ABOUT THIS EXERCISE – The whole listing needs to be written out exactly, except for any images.

SUPPLIED INFORMATION –
═══

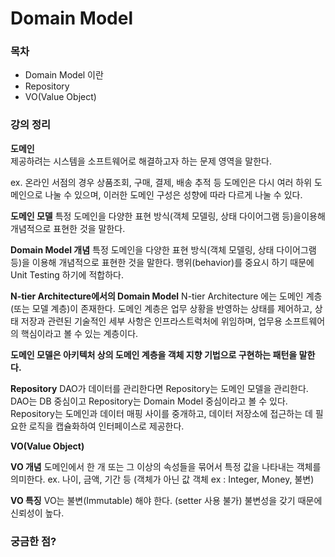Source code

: # Domain Model

### 목차

- Domain Model 이란
- Repository
- VO(Value Object)

### 강의 정리

**도메인** <br>
제공하려는 시스템을 소프트웨어로 해결하고자 하는 문제 영역을 말한다. <Br>

ex. 온라인 서점의 경우 상품조회, 구매, 결제, 배송 추적 등
도메인은 다시 여러 하위 도메인으로 나눌 수 있으며, 이러한 도메인 구성은 성향에 따라 다르게 나눌 수 있다. <br>

**도메인 모델**
특정 도메인을 다양한 표현 방식(객체 모델링, 상태 다이어그램 등)을이용해 개념적으로 표현한 것을 말한다.

**Domain Model 개념**
특정 도메인을 다양한 표현 방식(객체 모델링, 상태 다이어그램 등)을 이용해 개념적으로 표현한 것을 말한다.
행위(behavior)를 중요시 하기 때문에 Unit Testing 하기에 적합하다.

**N-tier Architecture에서의 Domain Model**
N-tier Architecture 에는 도메인 계층(또는 모델 계층)이  존재한다.
도메인 계층은 업무 상황을 반영하는 상태를 제어하고, 상태 저장과 관련된 기술적인 세부 사항은 인프라스트럭처에 위임하며, 업무용 소프트웨어의 핵심이라고 볼 수 있는 계층이다.

**도메인 모델은 아키텍처 상의 도메인 계층을 객체 지향 기법으로 구현하는 패턴을 말한다.**


**Repository**
DAO가 데이터를 관리한다면 Repository는 도메인 모델을 관리한다. DAO는 DB 중심이고 Repository는 Domain Model 중심이라고 볼 수 있다.
Repository는 도메인과 데이터 매핑 사이를 중개하고, 데이터 저장소에 접근하는 데 필요한 로직을 캡슐화하여 인터페이스로 제공한다.

**VO(Value Object)**

**VO 개념**
도메인에서 한 개 또는 그 이상의 속성들을 묶어서 특정 값을 나타내는 객체를 의미한다.
ex. 나이, 금액, 기간 등 (객체가 아닌 값 객체 ex : Integer, Money, 불변) <br>

**VO 특징**
VO는 불변(Immutable) 해야 한다. (setter 사용 불가)
불변성을 갖기 때문에 신뢰성이 높다.

### 궁금한 점?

═══

RESPONSE AREA –
Source code

: # Domain Model

### 목차

- Domain Model 이란
- Repository
- VO(Value Object)

### 강의 정리

**도메인** <br>
제공하려는 시스템을 소프트웨어로 해결하고자 하는 문제 영역을 말한다. <Br>

ex. 온라인 서점의 경우 상품조회, 구매, 결제, 배송 추적 등
도메인은 다시 여러 하위 도메인으로 나눌 수 있으며, 이러한 도메인 구성은 성향에 따라 다르게 나눌 수 있다. <br>

**도메인 모델**
특정 도메인을 다양한 표현 방식(객체 모델링, 상태 다이어그램 등)을이용해 개념적으로 표현한 것을 말한다.

**Domain Model 개념**
특정 도메인을 다양한 표현 방식(객체 모델링, 상태 다이어그램 등)을 이용해 개념적으로 표현한 것을 말한다.
행위(behavior)를 중요시 하기 때문에 Unit Testing 하기에 적합하다.

**N-tier Architecture에서의 Domain Model**
N-tier Architecture 에는 도메인 계층(또는 모델 계층)이  존재한다.
도메인 계층은 업무 상황을 반영하는 상태를 제어하고, 상태 저장과 관련된 기술적인 세부 사항은 인프라스트럭처에 위임하며, 업무용 소프트웨어의 핵심이라고 볼 수 있는 계층이다.

**도메인 모델은 아키텍처 상의 도메인 계층을 객체 지향 기법으로 구현하는 패턴을 말한다.**


**Repository**
DAO가 데이터를 관리한다면 Repository는 도메인 모델을 관리한다. DAO는 DB 중심이고 Repository는 Domain Model 중심이라고 볼 수 있다.
Repository는 도메인과 데이터 매핑 사이를 중개하고, 데이터 저장소에 접근하는 데 필요한 로직을 캡슐화하여 인터페이스로 제공한다.

**VO(Value Object)**

**VO 개념**
도메인에서 한 개 또는 그 이상의 속성들을 묶어서 특정 값을 나타내는 객체를 의미한다.
ex. 나이, 금액, 기간 등 (객체가 아닌 값 객체 ex : Integer, Money, 불변) <br>

**VO 특징**
VO는 불변(Immutable) 해야 한다. (setter 사용 불가)
불변성을 갖기 때문에 신뢰성이 높다.

### 궁금한 점?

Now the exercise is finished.